THE DATA:
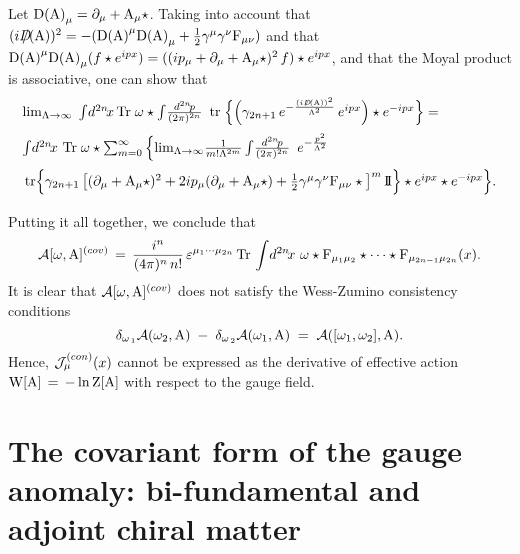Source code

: \documentclass[a4paper,12pt]{article}
\def\cA{{\cal A}}
\def\cJ{{\cal J}}
\def\A{{\rm A}}
\def\F{{\rm F}}
\def\W{{\rm W}}
\def\Z{{\rm Z}}
\def\Dirac{{D\mkern-12mu/}}
\def\idpn{\int\! \frac{d^{2n}\!p}{(2\pi)^{2n}} \,\,}
\def\idxn{\int\! d^{2n}\!x \,}
\def\unit{{\rm I\!\!\, I}}
\begin{document}
Let ${\rm D(\A)}_{\mu}=\partial_{\mu}+\A_{\mu}\star$. Taking into account that 
$(i\Dirac(\A))^2=-({\rm D(\A)}^{\mu}{\rm D(\A)}_{\mu}+
\frac{1}{2}\gamma^{\mu}\gamma^{\nu}{\rm F}_{\mu\nu})$ and that  
${\rm D(\A)}^{\mu}{\rm D(\A)}_{\mu}(f\star e^{ipx})=
((ip_{\mu}+\partial_{\mu}+\A_{\mu}\star)^2\,f)\star e^{ipx}$, and that the
Moyal product is associative,  one can  show that
\begin{displaymath}
\begin{array}{l}
{\mbox{lim}_{\Lambda\rightarrow\infty}\;
\idxn {\rm Tr}\;\omega\star\idpn\,{\rm tr}\;\Big\{
\Big(\gamma_{2n+1}\,e^{-\frac{(i\Dirac(\A))^2}{\Lambda^2}}\,e^{ipx}\Big)\star
e^{-ipx}\Big\}=}\\[9pt]
{\idxn\, {\rm Tr}\;\omega\star\sum_{m=0}^{\infty}\Big\{ 
\mbox{lim}_{\Lambda\rightarrow\infty}\frac{1}{m!\Lambda^{2m}}\idpn\, 
e^{-\frac{p^2}{\Lambda^2}}}\\[9pt]
{\,{\rm tr}
\Big\{\gamma_{2n+1}\,\big[(\partial_{\mu}+\A_{\mu}\star)^2+2ip_{\mu}(\partial_{\mu}+\A_{\mu}\star)+\frac{1}{2}
\gamma^{\mu}\gamma^{\nu}{\rm F}_{\mu\nu}\star\big]^m\,\unit\Big\}\star e^{ipx}
\star e^{-ipx}\Big\}.}\\[9pt]
\end{array}
\end{displaymath}
Putting it all together, we conclude that 
\begin{displaymath}
\cA[\omega,\A]^{(cov)}\,=\,
\frac{i^n}{(4\pi)^n\,n!}\,\varepsilon^{\mu_1\cdots\mu_{2n}}\,{\rm Tr}\,\idxn\,
\omega\star\F_{\mu_1\mu_2}\star\cdots\star\F_{\mu_{2n-1}\mu_{2n}}(x).
\end{displaymath}
It is clear that $\cA[\omega,\A]^{(cov)}$ does not satisfy the Wess-Zumino 
consistency conditions
\begin{displaymath}
\delta_{\omega_{\,1}}\cA(\omega_{2},\A)\;-\;
\delta_{\omega_{\,2}}\cA(\omega_1,\A)\;=\;
\cA([\omega_1,\omega_2],\A).
\end{displaymath}
Hence, $\cJ^{(con)}_{\mu}(x)$ cannot be expressed as the derivative of 
effective action $\W[\A]\,=\,-\ln \Z[\A]$ with respect to the gauge field.

\section{The covariant form of the gauge anomaly: bi-fundamental and adjoint chiral matter}
\end{document}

YOUR OBJECTIVE: Excluding pictures, print all lines above exactly.

YOUR RESPONSE:
Source code

: \documentclass[a4paper,12pt]{article}
\def\cA{{\cal A}}
\def\cJ{{\cal J}}
\def\A{{\rm A}}
\def\F{{\rm F}}
\def\W{{\rm W}}
\def\Z{{\rm Z}}
\def\Dirac{{D\mkern-12mu/}}
\def\idpn{\int\! \frac{d^{2n}\!p}{(2\pi)^{2n}} \,\,}
\def\idxn{\int\! d^{2n}\!x \,}
\def\unit{{\rm I\!\!\, I}}
\begin{document}
Let ${\rm D(\A)}_{\mu}=\partial_{\mu}+\A_{\mu}\star$. Taking into account that 
$(i\Dirac(\A))^2=-({\rm D(\A)}^{\mu}{\rm D(\A)}_{\mu}+
\frac{1}{2}\gamma^{\mu}\gamma^{\nu}{\rm F}_{\mu\nu})$ and that  
${\rm D(\A)}^{\mu}{\rm D(\A)}_{\mu}(f\star e^{ipx})=
((ip_{\mu}+\partial_{\mu}+\A_{\mu}\star)^2\,f)\star e^{ipx}$, and that the
Moyal product is associative,  one can  show that
\begin{displaymath}
\begin{array}{l}
{\mbox{lim}_{\Lambda\rightarrow\infty}\;
\idxn {\rm Tr}\;\omega\star\idpn\,{\rm tr}\;\Big\{
\Big(\gamma_{2n+1}\,e^{-\frac{(i\Dirac(\A))^2}{\Lambda^2}}\,e^{ipx}\Big)\star
e^{-ipx}\Big\}=}\\[9pt]
{\idxn\, {\rm Tr}\;\omega\star\sum_{m=0}^{\infty}\Big\{ 
\mbox{lim}_{\Lambda\rightarrow\infty}\frac{1}{m!\Lambda^{2m}}\idpn\, 
e^{-\frac{p^2}{\Lambda^2}}}\\[9pt]
{\,{\rm tr}
\Big\{\gamma_{2n+1}\,\big[(\partial_{\mu}+\A_{\mu}\star)^2+2ip_{\mu}(\partial_{\mu}+\A_{\mu}\star)+\frac{1}{2}
\gamma^{\mu}\gamma^{\nu}{\rm F}_{\mu\nu}\star\big]^m\,\unit\Big\}\star e^{ipx}
\star e^{-ipx}\Big\}.}\\[9pt]
\end{array}
\end{displaymath}
Putting it all together, we conclude that 
\begin{displaymath}
\cA[\omega,\A]^{(cov)}\,=\,
\frac{i^n}{(4\pi)^n\,n!}\,\varepsilon^{\mu_1\cdots\mu_{2n}}\,{\rm Tr}\,\idxn\,
\omega\star\F_{\mu_1\mu_2}\star\cdots\star\F_{\mu_{2n-1}\mu_{2n}}(x).
\end{displaymath}
It is clear that $\cA[\omega,\A]^{(cov)}$ does not satisfy the Wess-Zumino 
consistency conditions
\begin{displaymath}
\delta_{\omega_{\,1}}\cA(\omega_{2},\A)\;-\;
\delta_{\omega_{\,2}}\cA(\omega_1,\A)\;=\;
\cA([\omega_1,\omega_2],\A).
\end{displaymath}
Hence, $\cJ^{(con)}_{\mu}(x)$ cannot be expressed as the derivative of 
effective action $\W[\A]\,=\,-\ln \Z[\A]$ with respect to the gauge field.

\section{The covariant form of the gauge anomaly: bi-fundamental and adjoint chiral matter}
\end{document}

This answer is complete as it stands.